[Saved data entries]

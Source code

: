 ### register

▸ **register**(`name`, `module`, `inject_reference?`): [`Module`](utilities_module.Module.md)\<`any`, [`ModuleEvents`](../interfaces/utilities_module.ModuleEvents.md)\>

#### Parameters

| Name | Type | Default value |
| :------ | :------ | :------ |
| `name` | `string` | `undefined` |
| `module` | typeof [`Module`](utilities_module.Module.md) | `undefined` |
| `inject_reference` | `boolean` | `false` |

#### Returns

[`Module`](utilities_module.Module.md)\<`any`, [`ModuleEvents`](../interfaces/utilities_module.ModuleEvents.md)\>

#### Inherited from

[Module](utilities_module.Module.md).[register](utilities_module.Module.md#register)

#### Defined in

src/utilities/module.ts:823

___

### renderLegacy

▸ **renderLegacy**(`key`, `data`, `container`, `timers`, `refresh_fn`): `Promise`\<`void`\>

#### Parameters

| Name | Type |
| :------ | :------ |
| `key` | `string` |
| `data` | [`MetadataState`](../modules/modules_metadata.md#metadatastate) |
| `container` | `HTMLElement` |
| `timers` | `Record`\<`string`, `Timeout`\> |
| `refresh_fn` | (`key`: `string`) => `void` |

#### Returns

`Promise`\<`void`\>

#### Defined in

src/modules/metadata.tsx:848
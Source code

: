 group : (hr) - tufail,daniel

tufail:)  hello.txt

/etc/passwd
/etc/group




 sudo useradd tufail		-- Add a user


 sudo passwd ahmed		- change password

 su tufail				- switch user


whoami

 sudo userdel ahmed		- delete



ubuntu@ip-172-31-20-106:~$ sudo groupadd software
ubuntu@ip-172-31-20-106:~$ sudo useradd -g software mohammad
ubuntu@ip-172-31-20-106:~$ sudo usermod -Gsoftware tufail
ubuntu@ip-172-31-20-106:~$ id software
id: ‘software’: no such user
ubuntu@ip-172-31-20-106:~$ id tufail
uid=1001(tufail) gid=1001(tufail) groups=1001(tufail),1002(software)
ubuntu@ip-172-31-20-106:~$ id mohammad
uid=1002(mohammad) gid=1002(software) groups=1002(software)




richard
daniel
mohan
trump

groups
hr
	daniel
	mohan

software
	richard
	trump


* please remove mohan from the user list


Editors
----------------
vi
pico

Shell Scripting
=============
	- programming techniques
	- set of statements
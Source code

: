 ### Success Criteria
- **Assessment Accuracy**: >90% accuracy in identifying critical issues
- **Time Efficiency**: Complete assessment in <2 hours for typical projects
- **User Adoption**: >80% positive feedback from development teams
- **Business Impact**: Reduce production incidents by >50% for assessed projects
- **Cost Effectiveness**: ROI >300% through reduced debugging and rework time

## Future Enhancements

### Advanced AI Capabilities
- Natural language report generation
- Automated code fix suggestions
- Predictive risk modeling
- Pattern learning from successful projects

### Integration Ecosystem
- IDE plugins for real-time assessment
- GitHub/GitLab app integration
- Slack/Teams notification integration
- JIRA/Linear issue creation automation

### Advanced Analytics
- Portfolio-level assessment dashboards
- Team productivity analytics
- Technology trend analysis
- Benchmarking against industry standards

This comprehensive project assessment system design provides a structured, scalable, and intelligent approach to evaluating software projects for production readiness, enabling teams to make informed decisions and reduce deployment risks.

**EXERCISE DESCRIPTION:**
Take the lines above from the one containing "- Technology trend analysis" down to the one containing "- Benchmarking against industry standards", and transcribe them exactly, both ends included.

**WRITTEN ANSWER:**
- Technology trend analysis
- Benchmarking against industry standards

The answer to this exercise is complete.